Federal Preemption Risk
The bill enters a contested federal landscape. President Trump's December 2025 executive order directed the DOJ to challenge state AI laws deemed inconsistent with federal policy, specifically citing Colorado's SB 205. Connecticut's child safety and state procurement provisions likely fall within the executive order's recognized carve-outs, but the employment and frontier model provisions could face scrutiny.

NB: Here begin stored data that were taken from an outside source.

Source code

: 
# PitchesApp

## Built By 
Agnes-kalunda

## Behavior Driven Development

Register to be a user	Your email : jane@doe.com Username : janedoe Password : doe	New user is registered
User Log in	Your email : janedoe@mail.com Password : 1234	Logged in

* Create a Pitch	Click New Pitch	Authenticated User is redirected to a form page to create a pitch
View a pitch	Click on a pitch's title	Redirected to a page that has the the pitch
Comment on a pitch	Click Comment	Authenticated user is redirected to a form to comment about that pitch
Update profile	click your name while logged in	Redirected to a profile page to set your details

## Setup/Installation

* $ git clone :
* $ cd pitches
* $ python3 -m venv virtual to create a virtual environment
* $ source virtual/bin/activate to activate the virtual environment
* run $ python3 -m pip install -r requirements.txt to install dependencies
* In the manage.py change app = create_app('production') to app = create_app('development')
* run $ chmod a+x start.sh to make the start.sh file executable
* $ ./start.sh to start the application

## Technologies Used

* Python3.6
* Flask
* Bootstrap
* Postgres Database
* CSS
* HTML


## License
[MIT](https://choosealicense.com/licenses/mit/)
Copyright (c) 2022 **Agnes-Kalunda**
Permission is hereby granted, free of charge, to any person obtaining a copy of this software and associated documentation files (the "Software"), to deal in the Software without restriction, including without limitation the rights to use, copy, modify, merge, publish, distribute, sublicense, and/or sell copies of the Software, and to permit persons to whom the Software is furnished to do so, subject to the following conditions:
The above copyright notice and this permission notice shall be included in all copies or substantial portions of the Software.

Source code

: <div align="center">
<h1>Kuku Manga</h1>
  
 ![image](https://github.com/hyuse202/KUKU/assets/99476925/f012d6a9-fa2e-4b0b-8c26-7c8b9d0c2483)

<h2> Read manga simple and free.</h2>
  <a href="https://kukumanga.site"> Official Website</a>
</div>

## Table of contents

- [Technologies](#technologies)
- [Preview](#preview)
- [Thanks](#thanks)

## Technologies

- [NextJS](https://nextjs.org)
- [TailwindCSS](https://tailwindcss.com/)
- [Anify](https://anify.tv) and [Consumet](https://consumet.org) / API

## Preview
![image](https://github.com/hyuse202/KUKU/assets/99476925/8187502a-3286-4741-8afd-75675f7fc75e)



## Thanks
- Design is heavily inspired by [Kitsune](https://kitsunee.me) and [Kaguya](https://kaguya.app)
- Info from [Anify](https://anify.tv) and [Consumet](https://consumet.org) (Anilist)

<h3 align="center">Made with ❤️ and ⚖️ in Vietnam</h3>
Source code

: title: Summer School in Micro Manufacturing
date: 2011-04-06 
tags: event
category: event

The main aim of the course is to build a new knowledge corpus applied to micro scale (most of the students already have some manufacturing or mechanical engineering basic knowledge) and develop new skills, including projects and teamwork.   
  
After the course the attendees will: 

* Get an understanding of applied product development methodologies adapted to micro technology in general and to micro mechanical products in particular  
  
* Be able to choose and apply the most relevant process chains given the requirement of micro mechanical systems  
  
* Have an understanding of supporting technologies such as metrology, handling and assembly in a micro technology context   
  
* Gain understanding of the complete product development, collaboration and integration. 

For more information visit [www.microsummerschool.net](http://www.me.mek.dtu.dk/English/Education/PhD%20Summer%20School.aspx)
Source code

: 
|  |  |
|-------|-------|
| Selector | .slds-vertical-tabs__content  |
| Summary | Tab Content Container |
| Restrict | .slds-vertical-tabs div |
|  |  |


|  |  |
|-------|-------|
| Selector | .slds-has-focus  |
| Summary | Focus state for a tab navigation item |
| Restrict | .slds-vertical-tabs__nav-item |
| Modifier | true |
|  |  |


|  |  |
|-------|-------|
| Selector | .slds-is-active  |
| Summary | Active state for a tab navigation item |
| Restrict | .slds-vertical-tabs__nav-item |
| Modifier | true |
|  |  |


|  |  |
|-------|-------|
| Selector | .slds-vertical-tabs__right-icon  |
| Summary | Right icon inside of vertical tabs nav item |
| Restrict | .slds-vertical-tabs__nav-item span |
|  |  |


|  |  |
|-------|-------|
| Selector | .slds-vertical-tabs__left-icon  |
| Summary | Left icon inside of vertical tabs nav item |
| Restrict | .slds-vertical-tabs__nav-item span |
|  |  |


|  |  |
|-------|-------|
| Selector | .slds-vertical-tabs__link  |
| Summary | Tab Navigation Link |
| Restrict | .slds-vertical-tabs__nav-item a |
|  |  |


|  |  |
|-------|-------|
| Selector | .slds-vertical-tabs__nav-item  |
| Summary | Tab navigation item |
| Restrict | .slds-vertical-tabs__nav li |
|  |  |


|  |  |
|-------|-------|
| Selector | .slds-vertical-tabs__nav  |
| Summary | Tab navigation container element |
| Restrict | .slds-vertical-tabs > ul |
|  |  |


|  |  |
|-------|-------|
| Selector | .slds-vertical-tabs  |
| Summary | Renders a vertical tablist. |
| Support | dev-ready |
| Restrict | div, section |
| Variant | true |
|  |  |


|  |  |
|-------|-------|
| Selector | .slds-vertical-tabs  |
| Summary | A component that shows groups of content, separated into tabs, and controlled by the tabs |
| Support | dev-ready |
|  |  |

Considerations for Companies
Connecticut's legislation is one of the most ambitious state-level AI regulatory packages enacted to date. The bill's staggered effective dates leave limited runway. Companies with Connecticut operations, users, or employees should consider prioritizing the following:
- Inventory AI systems across employment, consumer-facing, and subscription use cases to identify applicable provisions; engage with AI tool vendors now on the data, logic, and anti-bias testing disclosures that employment deployers will need by October 2027;
- Evaluate consumer-facing chatbots against the companion definition and minor-protection requirements effective January 2027;
- Assess readiness for C2PA-aligned provenance data if operating a generative AI system above the 1M-user threshold; monitor federal preemption developments and maintain compliance programs flexible enough to adapt; and
- Consider participating in the AI working group (first meeting by August 31, 2026) and sandbox planning processes to help shape implementation.
The largely AG-only enforcement model offers some comfort, but the bill's breadth means a wide range of companies will need to assess their exposure and the bill leaves open a private right of action for one of its most salient provisions concerning youth protection. With the governor's signature expected shortly, the time to begin that assessment is now.